Exercise instructions:
Would you retype the whole listing verbatim, keeping pictures out of it?

§ §

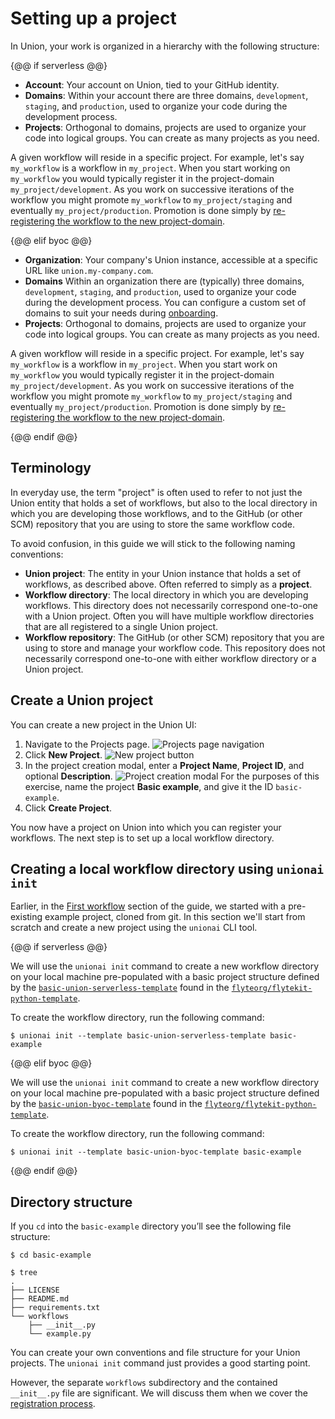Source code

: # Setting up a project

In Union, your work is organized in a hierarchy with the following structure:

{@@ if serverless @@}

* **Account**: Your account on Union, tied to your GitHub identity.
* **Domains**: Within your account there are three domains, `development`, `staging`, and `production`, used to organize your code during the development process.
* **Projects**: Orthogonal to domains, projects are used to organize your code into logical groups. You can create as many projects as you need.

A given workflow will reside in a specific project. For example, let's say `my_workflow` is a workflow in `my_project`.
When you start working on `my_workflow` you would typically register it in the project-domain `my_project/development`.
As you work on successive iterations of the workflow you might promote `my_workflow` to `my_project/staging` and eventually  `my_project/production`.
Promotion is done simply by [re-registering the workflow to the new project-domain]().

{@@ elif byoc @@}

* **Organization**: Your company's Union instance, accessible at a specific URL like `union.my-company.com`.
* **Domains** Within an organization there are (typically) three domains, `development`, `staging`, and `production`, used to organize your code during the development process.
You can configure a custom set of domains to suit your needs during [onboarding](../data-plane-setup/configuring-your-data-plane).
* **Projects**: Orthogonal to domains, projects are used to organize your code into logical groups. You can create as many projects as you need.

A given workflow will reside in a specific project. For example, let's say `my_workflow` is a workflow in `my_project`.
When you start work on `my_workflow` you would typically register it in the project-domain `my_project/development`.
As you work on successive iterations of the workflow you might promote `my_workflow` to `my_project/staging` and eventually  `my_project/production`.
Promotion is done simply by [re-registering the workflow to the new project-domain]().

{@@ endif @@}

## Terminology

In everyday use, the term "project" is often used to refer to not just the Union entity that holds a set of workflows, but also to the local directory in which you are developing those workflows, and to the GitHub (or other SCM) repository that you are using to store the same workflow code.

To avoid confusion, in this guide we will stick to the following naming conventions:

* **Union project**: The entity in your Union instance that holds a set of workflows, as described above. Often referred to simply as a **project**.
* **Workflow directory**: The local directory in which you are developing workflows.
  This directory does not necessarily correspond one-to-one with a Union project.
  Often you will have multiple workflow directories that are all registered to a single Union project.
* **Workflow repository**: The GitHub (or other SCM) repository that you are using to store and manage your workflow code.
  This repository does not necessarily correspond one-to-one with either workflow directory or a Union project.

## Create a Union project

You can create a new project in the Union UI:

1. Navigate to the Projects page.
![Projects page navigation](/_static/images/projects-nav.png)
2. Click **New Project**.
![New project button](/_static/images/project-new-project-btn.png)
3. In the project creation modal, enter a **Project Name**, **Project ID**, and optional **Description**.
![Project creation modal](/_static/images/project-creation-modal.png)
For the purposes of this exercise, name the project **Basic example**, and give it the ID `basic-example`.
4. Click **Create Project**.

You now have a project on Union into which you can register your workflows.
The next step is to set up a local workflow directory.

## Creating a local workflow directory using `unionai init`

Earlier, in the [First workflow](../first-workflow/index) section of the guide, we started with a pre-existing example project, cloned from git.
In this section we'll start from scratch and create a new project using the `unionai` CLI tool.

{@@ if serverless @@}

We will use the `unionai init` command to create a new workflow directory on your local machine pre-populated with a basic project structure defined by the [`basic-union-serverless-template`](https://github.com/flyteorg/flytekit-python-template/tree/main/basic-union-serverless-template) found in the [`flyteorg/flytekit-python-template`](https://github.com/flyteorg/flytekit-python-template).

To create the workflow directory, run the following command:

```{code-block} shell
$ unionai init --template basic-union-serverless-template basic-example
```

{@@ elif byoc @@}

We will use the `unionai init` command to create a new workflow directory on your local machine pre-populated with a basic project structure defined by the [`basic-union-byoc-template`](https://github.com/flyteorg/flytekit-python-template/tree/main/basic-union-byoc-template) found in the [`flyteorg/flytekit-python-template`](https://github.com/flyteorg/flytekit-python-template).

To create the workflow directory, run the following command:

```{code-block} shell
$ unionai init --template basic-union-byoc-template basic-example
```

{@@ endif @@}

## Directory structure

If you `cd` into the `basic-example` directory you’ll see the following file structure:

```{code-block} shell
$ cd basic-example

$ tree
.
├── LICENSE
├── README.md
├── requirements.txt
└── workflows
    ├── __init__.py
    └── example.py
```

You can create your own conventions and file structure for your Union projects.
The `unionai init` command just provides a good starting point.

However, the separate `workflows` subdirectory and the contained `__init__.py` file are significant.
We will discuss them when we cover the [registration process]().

§ §

Written reply:
Source code

: # Setting up a project

In Union, your work is organized in a hierarchy with the following structure:

{@@ if serverless @@}

* **Account**: Your account on Union, tied to your GitHub identity.
* **Domains**: Within your account there are three domains, `development`, `staging`, and `production`, used to organize your code during the development process.
* **Projects**: Orthogonal to domains, projects are used to organize your code into logical groups. You can create as many projects as you need.

A given workflow will reside in a specific project. For example, let's say `my_workflow` is a workflow in `my_project`.
When you start working on `my_workflow` you would typically register it in the project-domain `my_project/development`.
As you work on successive iterations of the workflow you might promote `my_workflow` to `my_project/staging` and eventually  `my_project/production`.
Promotion is done simply by [re-registering the workflow to the new project-domain]().

{@@ elif byoc @@}

* **Organization**: Your company's Union instance, accessible at a specific URL like `union.my-company.com`.
* **Domains** Within an organization there are (typically) three domains, `development`, `staging`, and `production`, used to organize your code during the development process.
You can configure a custom set of domains to suit your needs during [onboarding](../data-plane-setup/configuring-your-data-plane).
* **Projects**: Orthogonal to domains, projects are used to organize your code into logical groups. You can create as many projects as you need.

A given workflow will reside in a specific project. For example, let's say `my_workflow` is a workflow in `my_project`.
When you start work on `my_workflow` you would typically register it in the project-domain `my_project/development`.
As you work on successive iterations of the workflow you might promote `my_workflow` to `my_project/staging` and eventually  `my_project/production`.
Promotion is done simply by [re-registering the workflow to the new project-domain]().

{@@ endif @@}

## Terminology

In everyday use, the term "project" is often used to refer to not just the Union entity that holds a set of workflows, but also to the local directory in which you are developing those workflows, and to the GitHub (or other SCM) repository that you are using to store the same workflow code.

To avoid confusion, in this guide we will stick to the following naming conventions:

* **Union project**: The entity in your Union instance that holds a set of workflows, as described above. Often referred to simply as a **project**.
* **Workflow directory**: The local directory in which you are developing workflows.
  This directory does not necessarily correspond one-to-one with a Union project.
  Often you will have multiple workflow directories that are all registered to a single Union project.
* **Workflow repository**: The GitHub (or other SCM) repository that you are using to store and manage your workflow code.
  This repository does not necessarily correspond one-to-one with either workflow directory or a Union project.

## Create a Union project

You can create a new project in the Union UI:

1. Navigate to the Projects page.
![Projects page navigation](/_static/images/projects-nav.png)
2. Click **New Project**.
![New project button](/_static/images/project-new-project-btn.png)
3. In the project creation modal, enter a **Project Name**, **Project ID**, and optional **Description**.
![Project creation modal](/_static/images/project-creation-modal.png)
For the purposes of this exercise, name the project **Basic example**, and give it the ID `basic-example`.
4. Click **Create Project**.

You now have a project on Union into which you can register your workflows.
The next step is to set up a local workflow directory.

## Creating a local workflow directory using `unionai init`

Earlier, in the [First workflow](../first-workflow/index) section of the guide, we started with a pre-existing example project, cloned from git.
In this section we'll start from scratch and create a new project using the `unionai` CLI tool.

{@@ if serverless @@}

We will use the `unionai init` command to create a new workflow directory on your local machine pre-populated with a basic project structure defined by the [`basic-union-serverless-template`](https://github.com/flyteorg/flytekit-python-template/tree/main/basic-union-serverless-template) found in the [`flyteorg/flytekit-python-template`](https://github.com/flyteorg/flytekit-python-template).

To create the workflow directory, run the following command:

```{code-block} shell
$ unionai init --template basic-union-serverless-template basic-example
```

{@@ elif byoc @@}

We will use the `unionai init` command to create a new workflow directory on your local machine pre-populated with a basic project structure defined by the [`basic-union-byoc-template`](https://github.com/flyteorg/flytekit-python-template/tree/main/basic-union-byoc-template) found in the [`flyteorg/flytekit-python-template`](https://github.com/flyteorg/flytekit-python-template).

To create the workflow directory, run the following command:

```{code-block} shell
$ unionai init --template basic-union-byoc-template basic-example
```

{@@ endif @@}

## Directory structure

If you `cd` into the `basic-example` directory you’ll see the following file structure:

```{code-block} shell
$ cd basic-example

$ tree
.
├── LICENSE
├── README.md
├── requirements.txt
└── workflows
    ├── __init__.py
    └── example.py
```

You can create your own conventions and file structure for your Union projects.
The `unionai init` command just provides a good starting point.

However, the separate `workflows` subdirectory and the contained `__init__.py` file are significant.
We will discuss them when we cover the [registration process]().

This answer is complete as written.